The world I prefer to live in is a world in which we encourage the provision of charitable goods and services by making sure that salaries at all levels are sufficient to encourage bright people with new ideas to get into the field and improve efficiency. And if someone happens to live well by doing good, then more power to ’em!

Now, of course, there is some sort of tradeoff here. High salaries in the non-profit sector could attract good people, or they could be a waste of resources that could have otherwise gone to additional provision of charity goods and services. Clearly both happen, to a certain extent. Just like with faux-scandals over corporate pay, the answer in the NGO world is to strengthen the transparency of the donor market, strengthen board oversight of NGO management, and increase competition among providers of charity goods and services so that more efficient and successful organizations can prosper, while lurking behemoths fall.

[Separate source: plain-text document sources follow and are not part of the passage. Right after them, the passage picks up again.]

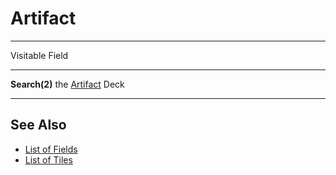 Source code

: # Artifact

___
Visitable Field
___
**Search(2)** the [Artifact](../artifacts/index.md) Deck
___


## See Also

- [List of Fields](index.md)
- [List of Tiles](../tiles/index.md)
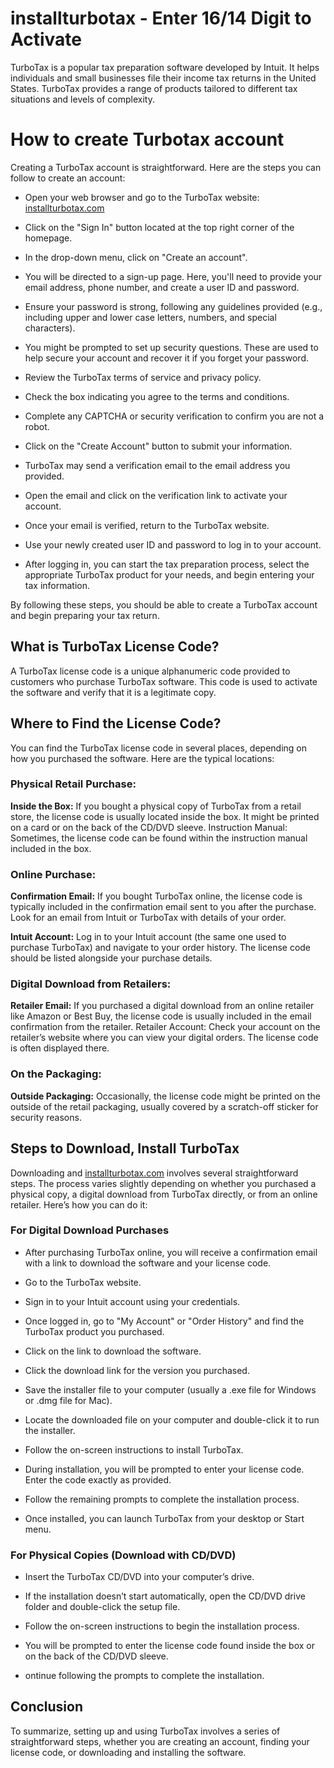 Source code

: # installturbotax - Enter 16/14 Digit to Activate

TurboTax is a popular tax preparation software developed by Intuit. It helps individuals and small businesses file their income tax returns in the United States. TurboTax provides a range of products tailored to different tax situations and levels of complexity.

# How to create Turbotax account

Creating a TurboTax account is straightforward. Here are the steps you can follow to create an account:

<ul><li>Open your web browser and go to the TurboTax website: <a href="https://installturbotaxusaa.github.io/">installturbotax.com</a></li></ul>
<ul><li>Click on the "Sign In" button located at the top right corner of the homepage.</li></ul>
<ul><li>In the drop-down menu, click on "Create an account".</li></ul>
<ul><li>You will be directed to a sign-up page. Here, you'll need to provide your email address, phone number, and create a user ID and password.</li></ul>
<ul><li>Ensure your password is strong, following any guidelines provided (e.g., including upper and lower case letters, numbers, and special characters).</li></ul>
<ul><li>You might be prompted to set up security questions. These are used to help secure your account and recover it if you forget your password.</li></ul>
<ul><li>Review the TurboTax terms of service and privacy policy.</li></ul>
<ul><li>Check the box indicating you agree to the terms and conditions.</li></ul>
<ul><li>Complete any CAPTCHA or security verification to confirm you are not a robot.</li></ul>
<ul><li>Click on the "Create Account" button to submit your information.</li></ul>
<ul><li>TurboTax may send a verification email to the email address you provided.</li></ul>
<ul><li>Open the email and click on the verification link to activate your account.</li></ul>
<ul><li>Once your email is verified, return to the TurboTax website.</li></ul>
<ul><li>Use your newly created user ID and password to log in to your account.</li></ul>
<ul><li>After logging in, you can start the tax preparation process, select the appropriate TurboTax product for your needs, and begin entering your tax information.</li></ul>

By following these steps, you should be able to create a TurboTax account and begin preparing your tax return.

## What is TurboTax License Code?

A TurboTax license code is a unique alphanumeric code provided to customers who purchase TurboTax software. This code is used to activate the software and verify that it is a legitimate copy. 

## Where to Find the License Code?

You can find the TurboTax license code in several places, depending on how you purchased the software. Here are the typical locations:

### Physical Retail Purchase:

<b>Inside the Box:</b> If you bought a physical copy of TurboTax from a retail store, the license code is usually located inside the box. It might be printed on a card or on the back of the CD/DVD sleeve.
Instruction Manual: Sometimes, the license code can be found within the instruction manual included in the box.
### Online Purchase:

<b>Confirmation Email:</b> If you bought TurboTax online, the license code is typically included in the confirmation email sent to you after the purchase. Look for an email from Intuit or TurboTax with details of your order.

<b>Intuit Account:</b> Log in to your Intuit account (the same one used to purchase TurboTax) and navigate to your order history. The license code should be listed alongside your purchase details.

### Digital Download from Retailers:

<b>Retailer Email:</b> If you purchased a digital download from an online retailer like Amazon or Best Buy, the license code is usually included in the email confirmation from the retailer.
Retailer Account: Check your account on the retailer’s website where you can view your digital orders. The license code is often displayed there.

### On the Packaging:

<b>Outside Packaging:</b> Occasionally, the license code might be printed on the outside of the retail packaging, usually covered by a scratch-off sticker for security reasons.

## Steps to Download, Install TurboTax

Downloading and <a href="https://installturbotaxusaa.github.io/">installturbotax.com</a> involves several straightforward steps. The process varies slightly depending on whether you purchased a physical copy, a digital download from TurboTax directly, or from an online retailer. Here’s how you can do it:

### For Digital Download Purchases

<ul><li>After purchasing TurboTax online, you will receive a confirmation email with a link to download the software and your license code.</li></ul>
<ul><li>Go to the TurboTax website.</li></ul>
<ul><li>Sign in to your Intuit account using your credentials.</li></ul>
<ul><li>Once logged in, go to "My Account" or "Order History" and find the TurboTax product you purchased.</li></ul>
<ul><li>Click on the link to download the software.</li></ul>
<ul><li>Click the download link for the version you purchased.</li></ul>
<ul><li>Save the installer file to your computer (usually a .exe file for Windows or .dmg file for Mac).</li></ul>
<ul><li>Locate the downloaded file on your computer and double-click it to run the installer.</li></ul>
<ul><li>Follow the on-screen instructions to install TurboTax.</li></ul>
<ul><li>During installation, you will be prompted to enter your license code. Enter the code exactly as provided.</li></ul>
<ul><li>Follow the remaining prompts to complete the installation process.</li></ul>
<ul><li>Once installed, you can launch TurboTax from your desktop or Start menu.</li></ul>

### For Physical Copies (Download with CD/DVD)

<ul><li>Insert the TurboTax CD/DVD into your computer’s drive.</li></ul>
<ul><li>If the installation doesn’t start automatically, open the CD/DVD drive folder and double-click the setup file.</li></ul>
<ul><li>Follow the on-screen instructions to begin the installation process.</li></ul>
<ul><li>You will be prompted to enter the license code found inside the box or on the back of the CD/DVD sleeve.</li></ul>
<ul><li>ontinue following the prompts to complete the installation.</li></ul>

## Conclusion

To summarize, setting up and using TurboTax involves a series of straightforward steps, whether you are creating an account, finding your license code, or downloading and installing the software.

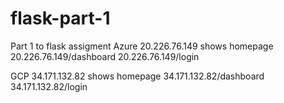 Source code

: # flask-part-1
Part 1 to flask assigment 
Azure
20.226.76.149 shows homepage
20.226.76.149/dashboard
20.226.76.149/login

GCP
34.171.132.82 shows homepage
34.171.132.82/dashboard
34.171.132.82/login
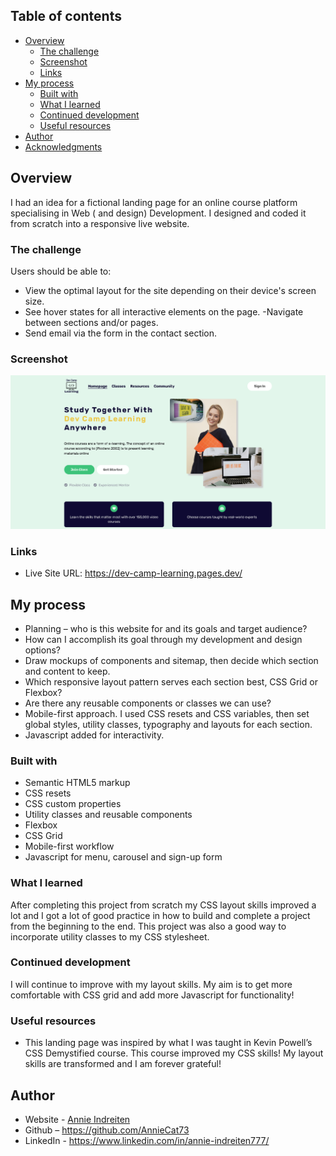 ## Table of contents

- [Overview](#overview)
  - [The challenge](#the-challenge)
  - [Screenshot](#screenshot)
  - [Links](#links)
- [My process](#my-process)
  - [Built with](#built-with)
  - [What I learned](#what-i-learned)
  - [Continued development](#continued-development)
  - [Useful resources](#useful-resources)
- [Author](#author)
- [Acknowledgments](#acknowledgments)

## Overview

I had an idea for a fictional landing page for an online course platform specialising in Web ( and design) Development. I designed and coded it from scratch into a responsive live website.
### The challenge

Users should be able to:

- View the optimal layout for the site depending on their device's screen size.
- See hover states for all interactive elements on the page.
-Navigate between sections and/or pages.
- Send email via the form in the contact section.
### Screenshot

![](./img/Dev-Camp-1.png)

### Links

- Live Site URL: https://dev-camp-learning.pages.dev/
## My process

- Planning – who is this website for and its goals and target audience?
- How can I accomplish its goal through my development and design options?
- Draw mockups of components and sitemap, then decide which section and content to keep.
- Which responsive layout pattern serves each section best, CSS Grid or Flexbox?
- Are there any reusable components or classes we can use?
- Mobile-first approach. I used CSS resets and CSS variables, then set global styles, utility classes, typography and layouts for each section.
- Javascript added for interactivity.

### Built with

- Semantic HTML5 markup
- CSS resets
- CSS custom properties
- Utility classes and reusable components
- Flexbox
- CSS Grid
- Mobile-first workflow
- Javascript for menu, carousel and sign-up form

### What I learned

After completing this project from scratch my CSS layout skills improved a lot and I got a lot of good practice in how to build and complete a project from the beginning to the end. This project was also a good way to incorporate utility classes to my CSS stylesheet.
### Continued development

I will continue to improve with my layout skills. My aim is to get more comfortable with CSS grid and add more Javascript for functionality!

### Useful resources

- This landing page was inspired by what I was taught in Kevin Powell’s CSS Demystified course. This course improved my CSS skills! My layout skills are transformed and I am forever grateful!
## Author

- Website - [Annie Indreiten](https://www.your-site.com)
- Github – https://github.com/AnnieCat73
- LinkedIn - https://www.linkedin.com/in/annie-indreiten777/

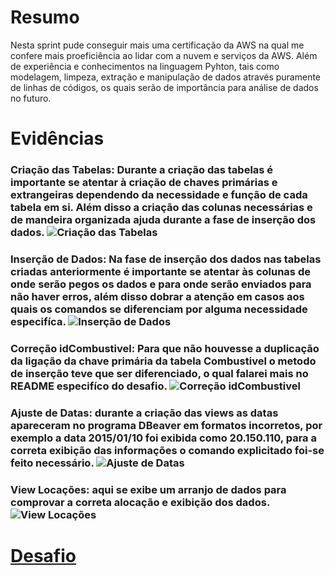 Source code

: # Resumo

Nesta sprint pude conseguir mais uma certificação da AWS na qual me confere mais proeficiência ao lidar com a nuvem e serviços da AWS. Além de experiência e conhecimentos na linguagem Pyhton, tais como modelagem, limpeza, extração e manipulação de dados através puramente de linhas de códigos, os quais serão de importância para análise de dados no futuro.

# Evidências
### Criação das Tabelas: Durante a criação das tabelas é importante se atentar à criação de chaves primárias e extrangeiras dependendo da necessidade e função de cada tabela em si. Além disso a criação das colunas necessárias e de mandeira organizada ajuda durante a fase de inserção dos dados. ![Criação das Tabelas](evidencias/Criação_tabelas.png)

### Inserção de Dados: Na fase de inserção dos dados nas tabelas criadas anteriormente é importante se atentar às colunas de onde serão pegos os dados e para onde serão enviados para não haver erros, além  disso dobrar a atenção em casos aos quais os comandos se diferenciam por alguma necessidade especifíca. ![Inserção de Dados](evidencias/inserção_dados.png)

### Correção idCombustivel: Para que não houvesse a duplicação da ligação da chave primária da tabela Combustivel o metodo de inserção teve que ser diferenciado, o qual falarei mais no README especifíco do desafio. ![Correção idCombustivel](evidencias/correção_idcombustivel.png)

### Ajuste de Datas: durante a criação das views as datas apareceram no programa DBeaver em formatos incorretos, por exemplo a data 2015/01/10 foi exibida como 20.150.110, para a correta exibição das informações o comando explicitado foi-se feito necessário. ![Ajuste de Datas](evidencias/Ajuste_datas.png)

### View Locações: aqui se exibe um arranjo de dados para comprovar a correta alocação e exibição dos dados. ![View Locações](evidencias/View.png)

# __[Desafio](/Sprint_3/desafio/)__

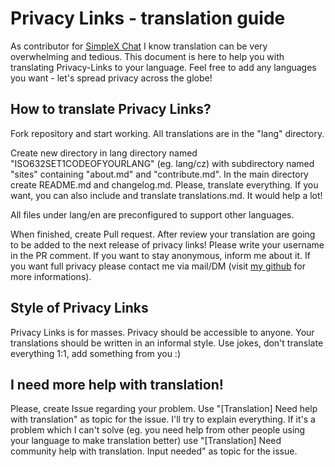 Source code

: # Privacy Links - translation guide

As contributor for [SimpleX Chat](https://github.com/simplex-chat/simplex-chat) I know translation can be very overwhelming and tedious. This document is here to help you with translating Privacy-Links to your language. Feel free to add any languages you want - let's spread privacy across the globe!

## How to translate Privacy Links?

Fork repository and start working. All translations are in the "lang" directory.

Create new directory in lang directory named "ISO632SET1CODEOFYOURLANG" (eg. lang/cz) with subdirectory named "sites" containing "about.md" and "contribute.md".
In the main directory create README.md and changelog.md. Please, translate everything. If you want, you can also include and translate translations.md. It would help a lot!

All files under lang/en are preconfigured to support other languages.

When finished, create Pull request. After review your translation are going to be added to the next release of privacy links! Please write your username in the PR comment. If you want to stay anonymous, inform me about it. If you want full privacy please contact me via mail/DM (visit [my github](https://github.com/Arturro43) for more informations).

## Style of Privacy Links

Privacy Links is for masses. Privacy should be accessible to anyone. Your translations should be written in an informal style. Use jokes, don't translate everything 1:1, add something from you :)

## I need more help with translation!

Please, create Issue regarding your problem. Use "[Translation] Need help with <language> translation" as topic for the issue. I'll try to explain everything. If it's a problem which I can't solve (eg. you need help from other people using your language to make translation better) use "[Translation] Need community help with <language> translation. Input needed" as topic for the issue.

Those damn kids and their high G.P.A.’s

It seems like every year, some segment of the old geezer intelligentsia gets worked up about ‘grade inflation’. This cycle, it’s the TimesEconomix blog that kicks off the hand-wringing, with a new dig at private schools:

G.P.A.’s have risen from a national average of 2.52 in the 1950s to about 3.11 by the middle of the last decade. For the first half of the 20th century, grading at private schools and public schools rose more or less in tandem. But starting in the 1950s,  grading at public and private schools began to diverge. Students at private schools started receiving significantly higher grades than those received by their equally-qualified peers — based on SAT scores and other measures — at public schools.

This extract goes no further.